*RECORD EXCERPTS:*
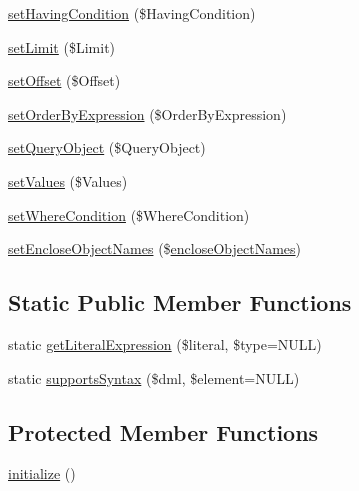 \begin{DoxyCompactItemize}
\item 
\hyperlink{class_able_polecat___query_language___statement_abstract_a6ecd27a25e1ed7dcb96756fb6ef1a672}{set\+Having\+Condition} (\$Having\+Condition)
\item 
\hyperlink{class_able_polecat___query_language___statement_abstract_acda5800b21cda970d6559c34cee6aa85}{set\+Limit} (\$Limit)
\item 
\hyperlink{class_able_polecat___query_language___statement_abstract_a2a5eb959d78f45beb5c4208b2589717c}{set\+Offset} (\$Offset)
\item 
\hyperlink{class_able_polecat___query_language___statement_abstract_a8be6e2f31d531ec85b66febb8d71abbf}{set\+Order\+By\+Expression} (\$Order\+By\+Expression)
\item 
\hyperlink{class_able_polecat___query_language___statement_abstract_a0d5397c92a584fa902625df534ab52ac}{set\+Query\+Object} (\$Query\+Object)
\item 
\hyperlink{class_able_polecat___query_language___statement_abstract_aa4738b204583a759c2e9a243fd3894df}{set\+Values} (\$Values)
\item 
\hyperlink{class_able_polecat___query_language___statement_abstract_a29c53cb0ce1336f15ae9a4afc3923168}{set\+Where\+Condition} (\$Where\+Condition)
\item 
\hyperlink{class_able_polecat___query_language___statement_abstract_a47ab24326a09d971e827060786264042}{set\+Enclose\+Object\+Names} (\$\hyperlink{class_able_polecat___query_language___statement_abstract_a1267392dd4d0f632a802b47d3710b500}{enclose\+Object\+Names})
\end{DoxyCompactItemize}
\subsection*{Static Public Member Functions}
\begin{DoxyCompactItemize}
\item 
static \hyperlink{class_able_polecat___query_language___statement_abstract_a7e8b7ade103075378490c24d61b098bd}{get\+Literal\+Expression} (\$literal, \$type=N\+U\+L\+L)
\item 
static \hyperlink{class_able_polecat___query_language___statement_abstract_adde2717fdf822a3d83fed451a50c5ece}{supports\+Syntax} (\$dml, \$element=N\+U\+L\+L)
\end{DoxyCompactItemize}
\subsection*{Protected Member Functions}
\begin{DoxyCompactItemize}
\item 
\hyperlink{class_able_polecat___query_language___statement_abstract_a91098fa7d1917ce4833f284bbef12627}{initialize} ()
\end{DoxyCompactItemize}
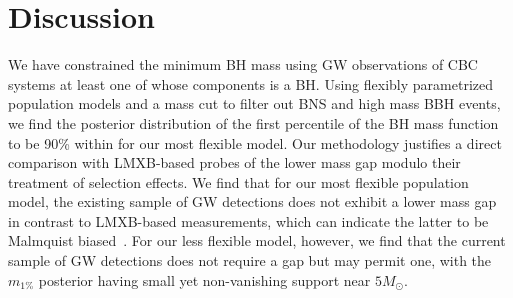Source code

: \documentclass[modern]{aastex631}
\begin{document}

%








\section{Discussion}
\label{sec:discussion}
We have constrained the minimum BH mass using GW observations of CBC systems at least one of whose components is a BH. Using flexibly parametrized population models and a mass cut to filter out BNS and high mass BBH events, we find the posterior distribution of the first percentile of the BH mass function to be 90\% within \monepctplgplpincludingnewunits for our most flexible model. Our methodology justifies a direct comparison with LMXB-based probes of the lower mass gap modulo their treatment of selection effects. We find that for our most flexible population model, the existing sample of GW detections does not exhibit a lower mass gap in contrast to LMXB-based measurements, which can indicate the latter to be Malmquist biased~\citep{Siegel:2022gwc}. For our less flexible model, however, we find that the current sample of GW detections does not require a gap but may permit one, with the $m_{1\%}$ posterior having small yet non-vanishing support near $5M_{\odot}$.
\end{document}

*EXERCISE DIRECTIONS:* The whole listing above is to be repeated exactly, apart from its pictures.

*ANSWER FOR THE TASK:*
 \begin{DoxyCompactItemize}
\item 
\hyperlink{class_able_polecat___query_language___statement_abstract_a6ecd27a25e1ed7dcb96756fb6ef1a672}{set\+Having\+Condition} (\$Having\+Condition)
\item 
\hyperlink{class_able_polecat___query_language___statement_abstract_acda5800b21cda970d6559c34cee6aa85}{set\+Limit} (\$Limit)
\item 
\hyperlink{class_able_polecat___query_language___statement_abstract_a2a5eb959d78f45beb5c4208b2589717c}{set\+Offset} (\$Offset)
\item 
\hyperlink{class_able_polecat___query_language___statement_abstract_a8be6e2f31d531ec85b66febb8d71abbf}{set\+Order\+By\+Expression} (\$Order\+By\+Expression)
\item 
\hyperlink{class_able_polecat___query_language___statement_abstract_a0d5397c92a584fa902625df534ab52ac}{set\+Query\+Object} (\$Query\+Object)
\item 
\hyperlink{class_able_polecat___query_language___statement_abstract_aa4738b204583a759c2e9a243fd3894df}{set\+Values} (\$Values)
\item 
\hyperlink{class_able_polecat___query_language___statement_abstract_a29c53cb0ce1336f15ae9a4afc3923168}{set\+Where\+Condition} (\$Where\+Condition)
\item 
\hyperlink{class_able_polecat___query_language___statement_abstract_a47ab24326a09d971e827060786264042}{set\+Enclose\+Object\+Names} (\$\hyperlink{class_able_polecat___query_language___statement_abstract_a1267392dd4d0f632a802b47d3710b500}{enclose\+Object\+Names})
\end{DoxyCompactItemize}
\subsection*{Static Public Member Functions}
\begin{DoxyCompactItemize}
\item 
static \hyperlink{class_able_polecat___query_language___statement_abstract_a7e8b7ade103075378490c24d61b098bd}{get\+Literal\+Expression} (\$literal, \$type=N\+U\+L\+L)
\item 
static \hyperlink{class_able_polecat___query_language___statement_abstract_adde2717fdf822a3d83fed451a50c5ece}{supports\+Syntax} (\$dml, \$element=N\+U\+L\+L)
\end{DoxyCompactItemize}
\subsection*{Protected Member Functions}
\begin{DoxyCompactItemize}
\item 
\hyperlink{class_able_polecat___query_language___statement_abstract_a91098fa7d1917ce4833f284bbef12627}{initialize} ()
\end{DoxyCompactItemize}
Source code

: \documentclass[modern]{aastex631}
\begin{document}

%








\section{Discussion}
\label{sec:discussion}
We have constrained the minimum BH mass using GW observations of CBC systems at least one of whose components is a BH. Using flexibly parametrized population models and a mass cut to filter out BNS and high mass BBH events, we find the posterior distribution of the first percentile of the BH mass function to be 90\% within \monepctplgplpincludingnewunits for our most flexible model. Our methodology justifies a direct comparison with LMXB-based probes of the lower mass gap modulo their treatment of selection effects. We find that for our most flexible population model, the existing sample of GW detections does not exhibit a lower mass gap in contrast to LMXB-based measurements, which can indicate the latter to be Malmquist biased~\citep{Siegel:2022gwc}. For our less flexible model, however, we find that the current sample of GW detections does not require a gap but may permit one, with the $m_{1\%}$ posterior having small yet non-vanishing support near $5M_{\odot}$.
\end{document}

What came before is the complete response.